--- TASK INSTRUCTIONS ---
Show each line of the records below where the word "color" occurs.

Collected data:

------------------------

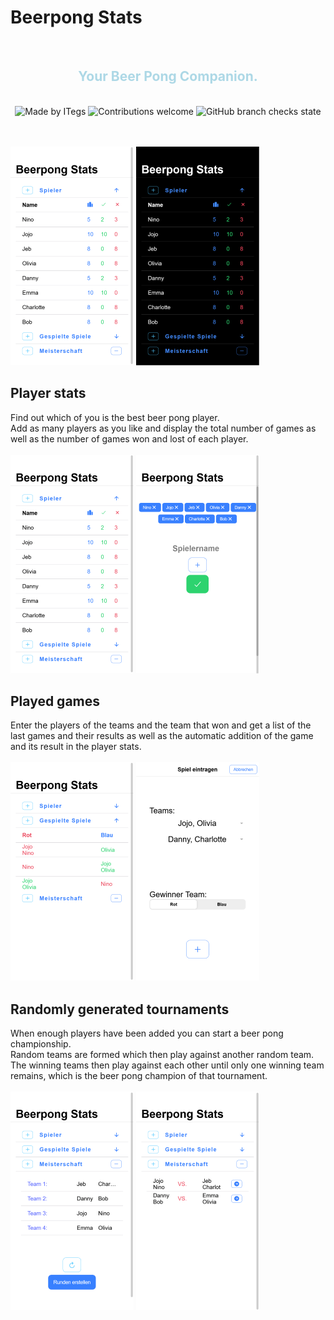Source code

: # Beerpong Stats

<br>
<h2 align=center style="color:lightblue;font-weight:700">Your Beer Pong Companion.</h2>
<br>
<div align=center>
<img alt="Made by ITegs" src="https://img.shields.io/static/v1?label=MADE%20BY&message=ITegs&color=blueviolet&style=for-the-badge&logo=github&link=https://github.com/ITegs">
<img alt="Contributions welcome" src="https://img.shields.io/static/v1?label=Contributions&message=welcome&color=green&style=for-the-badge">
<img alt="GitHub branch checks state" src="https://img.shields.io/github/checks-status/ITegs/beerpong-stats/master?style=for-the-badge">
</div>
<br>
<br>

![player_light](https://raw.githubusercontent.com/ITegs/beerpong-stats/master/README_img/player_light.png)
![player_dark](https://raw.githubusercontent.com/ITegs/beerpong-stats/master/README_img/player_dark.png)

## Player stats

Find out which of you is the best beer pong player.
\
Add as many players as you like and display the total number of games as well as the number of games won and lost of each player.\
\
![player_light](https://raw.githubusercontent.com/ITegs/beerpong-stats/master/README_img/player_light.png)
![addPlayer](https://raw.githubusercontent.com/ITegs/beerpong-stats/master/README_img/addPlayer.png)

## Played games

Enter the players of the teams and the team that won and get a list of the last games and their results as well as the automatic addition of the game and its result in the player stats.\
\
![playedGames](https://raw.githubusercontent.com/ITegs/beerpong-stats/master/README_img/playedGames.png)
![addGame](https://raw.githubusercontent.com/ITegs/beerpong-stats/master/README_img/addGame.png)

## Randomly generated tournaments

When enough players have been added you can start a beer pong championship.\
Random teams are formed which then play against another random team. The winning teams then play against each other until only one winning team remains, which is the beer pong champion of that tournament.\
\
![tournamentTeams](https://raw.githubusercontent.com/ITegs/beerpong-stats/master/README_img/tournament_Teams.png)
![tournamentGames](https://raw.githubusercontent.com/ITegs/beerpong-stats/master/README_img/tournament_Games.png)
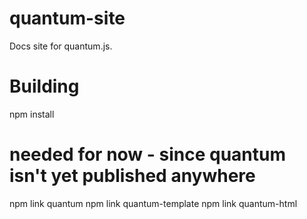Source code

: # quantum-site

Docs site for quantum.js.

# Building

npm install

# needed for now - since quantum isn't yet published anywhere
npm link quantum
npm link quantum-template
npm link quantum-html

------------------------

--- OUTPUT FOR THIS EXERCISE ---
<h2 align=center style="color:lightblue;font-weight:700">Your Beer Pong Companion.</h2>
<img alt="Made by ITegs" src="https://img.shields.io/static/v1?label=MADE%20BY&message=ITegs&color=blueviolet&style=for-the-badge&logo=github&link=https://github.com/ITegs">
<img alt="Contributions welcome" src="https://img.shields.io/static/v1?label=Contributions&message=welcome&color=green&style=for-the-badge">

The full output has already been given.